Poetzsch Sandra N, Poetzsch Michael, Kraemer Thomas, Steuer Andrea E
Department of Forensic Pharmacology and Toxicology, Zurich Institute of Forensic Medicine, University of Zurich, Zurich, Switzerland.
Swiss Drug Testing GmbH, Winterthur, Switzerland.
Drug Test Anal. 2025 Jun 30. doi: 10.1002/dta.3922.

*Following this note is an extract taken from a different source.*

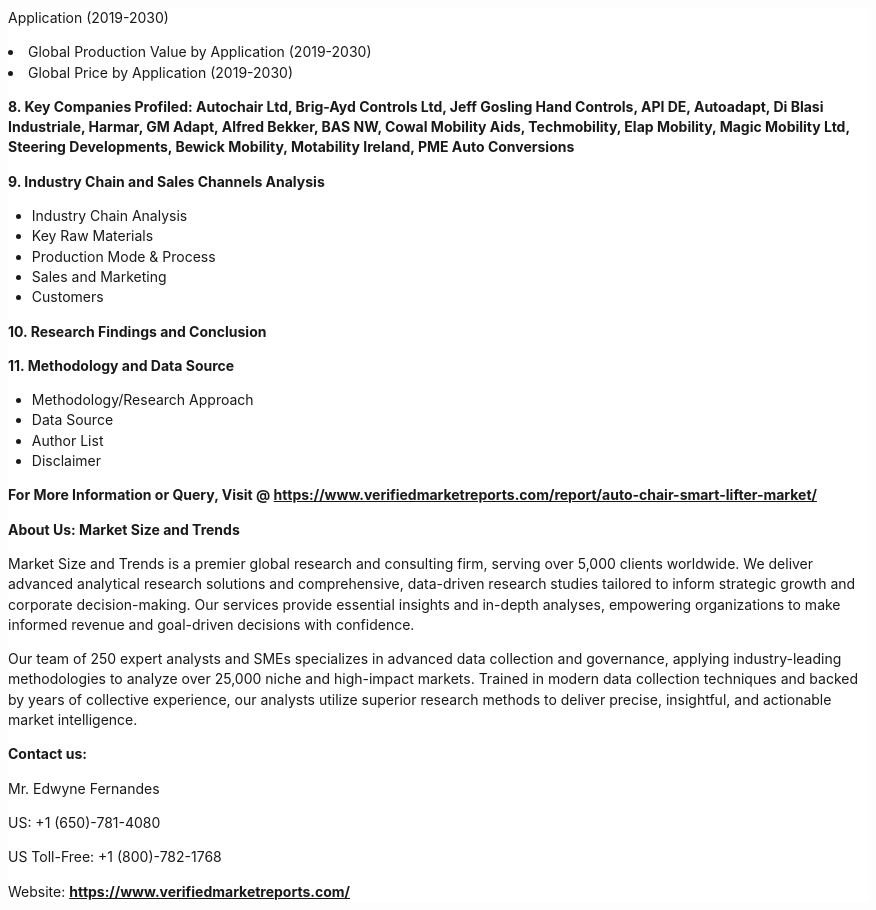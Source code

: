 Application (2019-2030)</li><li>Global Production Value by Application (2019-2030)</li><li>Global Price by Application (2019-2030)</li></ul><p><strong>8. Key Companies Profiled: Autochair Ltd, Brig-Ayd Controls Ltd, Jeff Gosling Hand Controls, API DE, Autoadapt, Di Blasi Industriale, Harmar, GM Adapt, Alfred Bekker, BAS NW, Cowal Mobility Aids, Techmobility, Elap Mobility, Magic Mobility Ltd, Steering Developments, Bewick Mobility, Motability Ireland, PME Auto Conversions</strong></p><p><strong>9. Industry Chain and Sales Channels Analysis</strong></p><ul><li>Industry Chain Analysis</li><li>Key Raw Materials</li><li>Production Mode &amp; Process</li><li>Sales and Marketing</li><li>Customers</li></ul><p><strong>10. Research Findings and Conclusion</strong></p><p><strong>11. Methodology and Data Source</strong></p><ul><li>Methodology/Research Approach</li><li>Data Source</li><li>Author List</li><li>Disclaimer</li></ul></p><p><strong>For More Information or Query, Visit @ <a href="https://www.verifiedmarketreports.com/report/auto-chair-smart-lifter-market/">https://www.verifiedmarketreports.com/report/auto-chair-smart-lifter-market/</a></strong></p><p><strong>About Us: Market Size and Trends</strong></p><p>Market Size and Trends is a premier global research and consulting firm, serving over 5,000 clients worldwide. We deliver advanced analytical research solutions and comprehensive, data-driven research studies tailored to inform strategic growth and corporate decision-making. Our services provide essential insights and in-depth analyses, empowering organizations to make informed revenue and goal-driven decisions with confidence.</p><p>Our team of 250 expert analysts and SMEs specializes in advanced data collection and governance, applying industry-leading methodologies to analyze over 25,000 niche and high-impact markets. Trained in modern data collection techniques and backed by years of collective experience, our analysts utilize superior research methods to deliver precise, insightful, and actionable market intelligence.</p><p><strong>Contact us:</strong></p><p>Mr. Edwyne Fernandes</p><p>US: +1 (650)-781-4080</p><p>US Toll-Free: +1 (800)-782-1768</p><p>Website: <strong><a href="https://www.verifiedmarketreports.com/">https://www.verifiedmarketreports.com/</a></strong></p>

Cannabis sativa L. constituents, such as cannabinoids, terpenes, flavonoids, and other secondary metabolites, determine the plant's (medicinal) effects and properties in a complex interplay, a phenomenon known as the entourage effect. However, environmental influences like cultivation method, soil, light, and climate might also influence the plant's chemical composition-and thus its therapeutic profile. Much like in viticulture, the concept of a "cannabis terroir" might play an important role in determining the plant's chemical phenotype. The aim of this study was therefore to make these complex properties analytically accessible and develop a comprehensive metabolomics workflow using gas chromatography-high-resolution mass spectrometry (GC-HRMS) and liquid chromatography-high-resolution tandem mass spectrometry (LC-HRMS/MS) in positive and negative ionization mode, applying HILIC and reversed phase chromatography to assess multiple chemical classes. Data processing and statistical analysis were done in MS-DIAL and MetaboAnalyst, respectively. The method was applied to 35 CBD-type cannabis flowers grown under different environmental conditions, and compounds belonging to various chemical classes were successfully detected. Principal component analysis revealed distinct clustering of the samples, and key discriminative features were identified, including cannabinoids, terpenes such as β-caryophyllene and α-humulene, cuticular alkanes (e.g., pentacosane and nonacosane), and polar compounds such as choline and trigonelline. The markers enabled a discrimination of samples not only by chemical phenotype but also by cultivation environment, supporting the emerging concept of a cannabis terroir. In conclusion, this study introduces an analytical framework for the comprehensive chemical profiling of cannabis employing GC-HRMS and LC-HRMS analysis and advanced statistical techniques.
大麻(Cannabis sativa L.)的成分,如大麻素、萜类化合物、黄酮类化合物和其他次生代谢产物,在复杂的相互作用中决定了该植物的(药用)效果和特性,这一现象被称为“整体效应”。然而,诸如种植方法、土壤、光照和气候等环境因素也可能影响植物的化学成分,进而影响其治疗特性。与葡萄栽培非常相似,“大麻风土”的概念可能在决定植物的化学表型方面发挥重要作用。因此,本研究的目的是通过气相色谱-高分辨率质谱(GC-HRMS)和液相色谱-高分辨率串联质谱(LC-HRMS/MS)在正离子和负离子模式下,应用亲水相互作用色谱和反相色谱来评估多种化学类别,从而使这些复杂特性能够通过分析获得,并开发出一种全面的代谢组学工作流程。数据处理和统计分析分别在MS-DIAL和MetaboAnalyst中进行。该方法应用于在不同环境条件下种植的35种CBD型大麻花,成功检测到了属于各种化学类别的化合物。主成分分析揭示了样品的明显聚类,并确定了关键的判别特征,包括大麻素、萜类化合物如β-石竹烯和α-葎草烯、表皮烷烃(如二十五烷和二十九烷)以及极性化合物如胆碱和胡芦巴碱。这些标志物不仅能够根据化学表型区分样品,还能根据种植环境进行区分,支持了新兴的“大麻风土”概念。总之,本研究引入了一个分析框架,用于通过GC-HRMS和LC-HRMS分析以及先进的统计技术对大麻进行全面的化学分析。